*The task*. Word for word, reproduce the data that follows.

*Data excerpts*.
========
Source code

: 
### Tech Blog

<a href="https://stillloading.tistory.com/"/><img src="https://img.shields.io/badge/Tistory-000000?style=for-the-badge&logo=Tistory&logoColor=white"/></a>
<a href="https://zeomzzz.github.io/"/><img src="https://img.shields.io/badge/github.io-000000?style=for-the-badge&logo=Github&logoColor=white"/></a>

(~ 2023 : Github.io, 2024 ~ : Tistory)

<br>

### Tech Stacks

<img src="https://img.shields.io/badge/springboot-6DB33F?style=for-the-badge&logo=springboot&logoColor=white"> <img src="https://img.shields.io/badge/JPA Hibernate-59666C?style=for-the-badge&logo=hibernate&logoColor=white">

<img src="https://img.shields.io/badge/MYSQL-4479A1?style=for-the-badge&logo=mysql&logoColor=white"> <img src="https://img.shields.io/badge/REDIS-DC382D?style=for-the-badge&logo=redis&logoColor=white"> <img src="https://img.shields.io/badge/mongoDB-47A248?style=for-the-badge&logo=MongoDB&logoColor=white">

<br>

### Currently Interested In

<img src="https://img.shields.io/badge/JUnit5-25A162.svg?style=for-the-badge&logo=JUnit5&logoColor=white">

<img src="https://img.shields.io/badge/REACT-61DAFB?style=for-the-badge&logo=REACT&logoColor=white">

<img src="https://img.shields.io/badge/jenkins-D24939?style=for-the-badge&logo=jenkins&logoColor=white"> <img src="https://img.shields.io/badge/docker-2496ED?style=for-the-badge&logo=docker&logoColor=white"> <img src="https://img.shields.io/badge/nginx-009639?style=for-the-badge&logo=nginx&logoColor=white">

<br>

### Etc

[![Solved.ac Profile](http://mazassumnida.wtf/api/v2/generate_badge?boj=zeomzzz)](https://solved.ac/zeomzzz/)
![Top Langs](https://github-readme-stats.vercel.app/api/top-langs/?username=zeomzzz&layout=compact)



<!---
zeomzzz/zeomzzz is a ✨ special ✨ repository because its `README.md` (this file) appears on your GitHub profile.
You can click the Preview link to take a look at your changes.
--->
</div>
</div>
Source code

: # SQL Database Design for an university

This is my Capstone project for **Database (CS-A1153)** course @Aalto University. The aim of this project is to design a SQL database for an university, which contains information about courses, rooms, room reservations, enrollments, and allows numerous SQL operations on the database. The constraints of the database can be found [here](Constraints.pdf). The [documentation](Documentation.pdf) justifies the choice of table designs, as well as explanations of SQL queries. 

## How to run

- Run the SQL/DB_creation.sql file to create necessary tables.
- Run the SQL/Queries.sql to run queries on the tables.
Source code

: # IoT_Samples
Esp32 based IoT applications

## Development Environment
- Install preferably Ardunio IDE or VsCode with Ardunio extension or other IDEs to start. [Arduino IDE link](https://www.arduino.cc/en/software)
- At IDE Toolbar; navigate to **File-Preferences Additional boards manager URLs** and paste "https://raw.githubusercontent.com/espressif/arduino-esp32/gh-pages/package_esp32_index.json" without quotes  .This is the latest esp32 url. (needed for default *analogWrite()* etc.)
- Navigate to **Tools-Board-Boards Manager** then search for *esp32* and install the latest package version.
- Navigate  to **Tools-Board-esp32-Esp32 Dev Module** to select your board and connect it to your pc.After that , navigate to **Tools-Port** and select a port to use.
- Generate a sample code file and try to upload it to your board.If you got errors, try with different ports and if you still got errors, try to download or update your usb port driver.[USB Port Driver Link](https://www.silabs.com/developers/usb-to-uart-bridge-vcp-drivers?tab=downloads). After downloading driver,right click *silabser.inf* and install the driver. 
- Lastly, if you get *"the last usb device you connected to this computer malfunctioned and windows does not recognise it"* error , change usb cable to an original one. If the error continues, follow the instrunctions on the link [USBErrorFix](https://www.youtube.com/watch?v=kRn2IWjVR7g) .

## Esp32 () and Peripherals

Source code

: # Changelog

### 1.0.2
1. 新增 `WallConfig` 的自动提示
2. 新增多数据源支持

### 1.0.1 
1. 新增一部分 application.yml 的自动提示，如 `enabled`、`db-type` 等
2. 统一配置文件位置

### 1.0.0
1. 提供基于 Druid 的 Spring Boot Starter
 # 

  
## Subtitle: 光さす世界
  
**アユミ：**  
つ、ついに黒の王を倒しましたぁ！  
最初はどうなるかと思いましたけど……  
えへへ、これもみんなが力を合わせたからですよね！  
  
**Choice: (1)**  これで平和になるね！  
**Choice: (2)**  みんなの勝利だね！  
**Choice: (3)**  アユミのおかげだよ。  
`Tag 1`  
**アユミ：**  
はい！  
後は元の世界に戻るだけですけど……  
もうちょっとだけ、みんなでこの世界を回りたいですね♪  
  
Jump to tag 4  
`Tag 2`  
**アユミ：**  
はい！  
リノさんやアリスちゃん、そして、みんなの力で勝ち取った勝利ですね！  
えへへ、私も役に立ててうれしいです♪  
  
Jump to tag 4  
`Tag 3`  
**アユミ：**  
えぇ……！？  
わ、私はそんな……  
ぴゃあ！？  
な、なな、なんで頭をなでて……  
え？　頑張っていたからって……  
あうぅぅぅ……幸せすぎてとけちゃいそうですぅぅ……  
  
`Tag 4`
========
*Response for this exercise*.
Source code

: 
### Tech Blog

<a href="https://stillloading.tistory.com/"/><img src="https://img.shields.io/badge/Tistory-000000?style=for-the-badge&logo=Tistory&logoColor=white"/></a>
<a href="https://zeomzzz.github.io/"/><img src="https://img.shields.io/badge/github.io-000000?style=for-the-badge&logo=Github&logoColor=white"/></a>

(~ 2023 : Github.io, 2024 ~ : Tistory)

<br>

### Tech Stacks

<img src="https://img.shields.io/badge/springboot-6DB33F?style=for-the-badge&logo=springboot&logoColor=white"> <img src="https://img.shields.io/badge/JPA Hibernate-59666C?style=for-the-badge&logo=hibernate&logoColor=white">

<img src="https://img.shields.io/badge/MYSQL-4479A1?style=for-the-badge&logo=mysql&logoColor=white"> <img src="https://img.shields.io/badge/REDIS-DC382D?style=for-the-badge&logo=redis&logoColor=white"> <img src="https://img.shields.io/badge/mongoDB-47A248?style=for-the-badge&logo=MongoDB&logoColor=white">

<br>

### Currently Interested In

<img src="https://img.shields.io/badge/JUnit5-25A162.svg?style=for-the-badge&logo=JUnit5&logoColor=white">

<img src="https://img.shields.io/badge/REACT-61DAFB?style=for-the-badge&logo=REACT&logoColor=white">

<img src="https://img.shields.io/badge/jenkins-D24939?style=for-the-badge&logo=jenkins&logoColor=white"> <img src="https://img.shields.io/badge/docker-2496ED?style=for-the-badge&logo=docker&logoColor=white"> <img src="https://img.shields.io/badge/nginx-009639?style=for-the-badge&logo=nginx&logoColor=white">

<br>

### Etc

[![Solved.ac Profile](http://mazassumnida.wtf/api/v2/generate_badge?boj=zeomzzz)](https://solved.ac/zeomzzz/)
![Top Langs](https://github-readme-stats.vercel.app/api/top-langs/?username=zeomzzz&layout=compact)



<!---
zeomzzz/zeomzzz is a ✨ special ✨ repository because its `README.md` (this file) appears on your GitHub profile.
You can click the Preview link to take a look at your changes.
--->
</div>
</div>
Source code

: # SQL Database Design for an university

This is my Capstone project for **Database (CS-A1153)** course @Aalto University. The aim of this project is to design a SQL database for an university, which contains information about courses, rooms, room reservations, enrollments, and allows numerous SQL operations on the database. The constraints of the database can be found [here](Constraints.pdf). The [documentation](Documentation.pdf) justifies the choice of table designs, as well as explanations of SQL queries. 

## How to run

- Run the SQL/DB_creation.sql file to create necessary tables.
- Run the SQL/Queries.sql to run queries on the tables.
Source code

: # IoT_Samples
Esp32 based IoT applications

## Development Environment
- Install preferably Ardunio IDE or VsCode with Ardunio extension or other IDEs to start. [Arduino IDE link](https://www.arduino.cc/en/software)
- At IDE Toolbar; navigate to **File-Preferences Additional boards manager URLs** and paste "https://raw.githubusercontent.com/espressif/arduino-esp32/gh-pages/package_esp32_index.json" without quotes  .This is the latest esp32 url. (needed for default *analogWrite()* etc.)
- Navigate to **Tools-Board-Boards Manager** then search for *esp32* and install the latest package version.
- Navigate  to **Tools-Board-esp32-Esp32 Dev Module** to select your board and connect it to your pc.After that , navigate to **Tools-Port** and select a port to use.
- Generate a sample code file and try to upload it to your board.If you got errors, try with different ports and if you still got errors, try to download or update your usb port driver.[USB Port Driver Link](https://www.silabs.com/developers/usb-to-uart-bridge-vcp-drivers?tab=downloads). After downloading driver,right click *silabser.inf* and install the driver. 
- Lastly, if you get *"the last usb device you connected to this computer malfunctioned and windows does not recognise it"* error , change usb cable to an original one. If the error continues, follow the instrunctions on the link [USBErrorFix](https://www.youtube.com/watch?v=kRn2IWjVR7g) .

## Esp32 () and Peripherals

Source code

: # Changelog

### 1.0.2
1. 新增 `WallConfig` 的自动提示
2. 新增多数据源支持

### 1.0.1 
1. 新增一部分 application.yml 的自动提示，如 `enabled`、`db-type` 等
2. 统一配置文件位置

### 1.0.0
1. 提供基于 Druid 的 Spring Boot Starter
 # 

  
## Subtitle: 光さす世界
  
**アユミ：**  
つ、ついに黒の王を倒しましたぁ！  
最初はどうなるかと思いましたけど……  
えへへ、これもみんなが力を合わせたからですよね！  
  
**Choice: (1)**  これで平和になるね！  
**Choice: (2)**  みんなの勝利だね！  
**Choice: (3)**  アユミのおかげだよ。  
`Tag 1`  
**アユミ：**  
はい！  
後は元の世界に戻るだけですけど……  
もうちょっとだけ、みんなでこの世界を回りたいですね♪  
  
Jump to tag 4  
`Tag 2`  
**アユミ：**  
はい！  
リノさんやアリスちゃん、そして、みんなの力で勝ち取った勝利ですね！  
えへへ、私も役に立ててうれしいです♪  
  
Jump to tag 4  
`Tag 3`  
**アユミ：**  
えぇ……！？  
わ、私はそんな……  
ぴゃあ！？  
な、なな、なんで頭をなでて……  
え？　頑張っていたからって……  
あうぅぅぅ……幸せすぎてとけちゃいそうですぅぅ……  
  
`Tag 4`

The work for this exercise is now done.